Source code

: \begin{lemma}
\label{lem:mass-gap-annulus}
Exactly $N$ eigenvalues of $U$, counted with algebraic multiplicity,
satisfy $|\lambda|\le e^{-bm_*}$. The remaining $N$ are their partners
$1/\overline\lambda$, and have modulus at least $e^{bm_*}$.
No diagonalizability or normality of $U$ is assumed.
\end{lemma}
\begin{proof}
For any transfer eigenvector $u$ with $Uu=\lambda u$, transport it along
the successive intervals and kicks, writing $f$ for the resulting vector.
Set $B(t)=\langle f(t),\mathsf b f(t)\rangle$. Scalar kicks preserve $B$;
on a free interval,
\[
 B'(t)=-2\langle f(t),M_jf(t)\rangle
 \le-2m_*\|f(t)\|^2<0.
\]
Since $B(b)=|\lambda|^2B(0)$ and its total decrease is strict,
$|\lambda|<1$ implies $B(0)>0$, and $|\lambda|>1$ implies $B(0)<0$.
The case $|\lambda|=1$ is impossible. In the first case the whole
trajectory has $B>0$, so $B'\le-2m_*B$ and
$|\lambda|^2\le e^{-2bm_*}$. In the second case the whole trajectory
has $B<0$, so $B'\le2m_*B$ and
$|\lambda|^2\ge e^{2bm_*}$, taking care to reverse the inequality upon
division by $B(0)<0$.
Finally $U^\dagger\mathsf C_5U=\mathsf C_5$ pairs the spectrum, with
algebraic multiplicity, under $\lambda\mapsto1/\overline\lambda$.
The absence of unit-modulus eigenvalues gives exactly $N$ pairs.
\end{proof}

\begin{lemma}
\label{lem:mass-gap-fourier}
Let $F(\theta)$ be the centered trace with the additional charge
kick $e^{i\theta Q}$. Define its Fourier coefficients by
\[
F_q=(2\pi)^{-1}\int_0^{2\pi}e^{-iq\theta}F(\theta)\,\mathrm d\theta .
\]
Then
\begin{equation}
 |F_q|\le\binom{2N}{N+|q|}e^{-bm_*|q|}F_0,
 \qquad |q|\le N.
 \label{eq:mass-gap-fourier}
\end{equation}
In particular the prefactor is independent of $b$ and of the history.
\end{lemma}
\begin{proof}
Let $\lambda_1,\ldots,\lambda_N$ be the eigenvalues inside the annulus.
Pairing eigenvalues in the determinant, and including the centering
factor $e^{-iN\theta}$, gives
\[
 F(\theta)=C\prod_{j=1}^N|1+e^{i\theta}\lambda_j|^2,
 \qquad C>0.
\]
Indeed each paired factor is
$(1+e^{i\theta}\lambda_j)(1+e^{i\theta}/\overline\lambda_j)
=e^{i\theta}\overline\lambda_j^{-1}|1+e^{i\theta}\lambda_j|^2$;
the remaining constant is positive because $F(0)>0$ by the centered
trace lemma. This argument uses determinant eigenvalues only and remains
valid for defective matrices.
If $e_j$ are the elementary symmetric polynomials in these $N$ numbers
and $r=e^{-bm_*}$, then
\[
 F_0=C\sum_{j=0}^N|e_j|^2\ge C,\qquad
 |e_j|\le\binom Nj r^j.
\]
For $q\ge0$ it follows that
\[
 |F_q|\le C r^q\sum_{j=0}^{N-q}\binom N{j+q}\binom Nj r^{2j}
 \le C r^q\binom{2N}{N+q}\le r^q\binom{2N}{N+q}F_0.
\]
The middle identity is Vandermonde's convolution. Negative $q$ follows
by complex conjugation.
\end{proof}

TASK » Starting from the first line of the records above, retype each line exactly up to and including the one that contains "has $B<0$, so $B'\le2m_*B$ and", and nothing more.

RESPONSE »
Source code

: \begin{lemma}
\label{lem:mass-gap-annulus}
Exactly $N$ eigenvalues of $U$, counted with algebraic multiplicity,
satisfy $|\lambda|\le e^{-bm_*}$. The remaining $N$ are their partners
$1/\overline\lambda$, and have modulus at least $e^{bm_*}$.
No diagonalizability or normality of $U$ is assumed.
\end{lemma}
\begin{proof}
For any transfer eigenvector $u$ with $Uu=\lambda u$, transport it along
the successive intervals and kicks, writing $f$ for the resulting vector.
Set $B(t)=\langle f(t),\mathsf b f(t)\rangle$. Scalar kicks preserve $B$;
on a free interval,
\[
 B'(t)=-2\langle f(t),M_jf(t)\rangle
 \le-2m_*\|f(t)\|^2<0.
\]
Since $B(b)=|\lambda|^2B(0)$ and its total decrease is strict,
$|\lambda|<1$ implies $B(0)>0$, and $|\lambda|>1$ implies $B(0)<0$.
The case $|\lambda|=1$ is impossible. In the first case the whole
trajectory has $B>0$, so $B'\le-2m_*B$ and
$|\lambda|^2\le e^{-2bm_*}$. In the second case the whole trajectory
has $B<0$, so $B'\le2m_*B$ and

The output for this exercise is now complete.